◆ YOUR TASK: Every line that contains the word "drift" should be copied from the records below.

◆ Records from a dataset:
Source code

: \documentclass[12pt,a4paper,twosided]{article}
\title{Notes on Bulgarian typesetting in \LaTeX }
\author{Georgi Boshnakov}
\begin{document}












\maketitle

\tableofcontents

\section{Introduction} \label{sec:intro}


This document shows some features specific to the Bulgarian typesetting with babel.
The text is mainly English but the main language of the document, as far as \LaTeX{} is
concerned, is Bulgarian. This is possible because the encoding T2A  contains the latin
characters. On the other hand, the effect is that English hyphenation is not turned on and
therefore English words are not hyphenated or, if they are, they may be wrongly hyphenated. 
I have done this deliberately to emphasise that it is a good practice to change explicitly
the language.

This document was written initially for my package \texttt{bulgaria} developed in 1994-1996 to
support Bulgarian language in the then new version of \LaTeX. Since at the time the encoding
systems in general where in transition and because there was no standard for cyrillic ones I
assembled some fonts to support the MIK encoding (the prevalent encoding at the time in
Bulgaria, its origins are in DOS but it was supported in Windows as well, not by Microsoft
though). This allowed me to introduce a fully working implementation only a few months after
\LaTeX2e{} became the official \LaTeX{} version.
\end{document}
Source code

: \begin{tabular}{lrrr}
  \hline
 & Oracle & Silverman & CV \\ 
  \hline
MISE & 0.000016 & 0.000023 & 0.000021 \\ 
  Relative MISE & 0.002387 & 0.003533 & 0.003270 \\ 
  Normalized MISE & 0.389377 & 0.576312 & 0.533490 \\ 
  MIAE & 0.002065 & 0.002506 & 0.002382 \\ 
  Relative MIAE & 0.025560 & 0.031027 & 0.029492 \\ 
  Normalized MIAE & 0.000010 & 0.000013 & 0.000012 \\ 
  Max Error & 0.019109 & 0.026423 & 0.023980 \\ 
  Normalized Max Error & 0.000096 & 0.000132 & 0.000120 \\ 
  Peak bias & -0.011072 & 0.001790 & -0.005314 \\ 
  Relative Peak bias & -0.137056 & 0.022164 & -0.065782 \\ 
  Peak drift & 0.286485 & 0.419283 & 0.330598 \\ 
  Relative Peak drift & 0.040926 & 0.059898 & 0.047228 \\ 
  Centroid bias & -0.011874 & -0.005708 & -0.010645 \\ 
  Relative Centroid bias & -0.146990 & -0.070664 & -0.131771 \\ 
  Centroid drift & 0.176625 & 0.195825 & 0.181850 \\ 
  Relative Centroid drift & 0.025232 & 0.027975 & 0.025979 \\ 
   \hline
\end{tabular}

◆ EXERCISE SOLUTION:
  Peak drift & 0.286485 & 0.419283 & 0.330598 \\ 
  Relative Peak drift & 0.040926 & 0.059898 & 0.047228 \\ 
  Centroid drift & 0.176625 & 0.195825 & 0.181850 \\ 
  Relative Centroid drift & 0.025232 & 0.027975 & 0.025979 \\ 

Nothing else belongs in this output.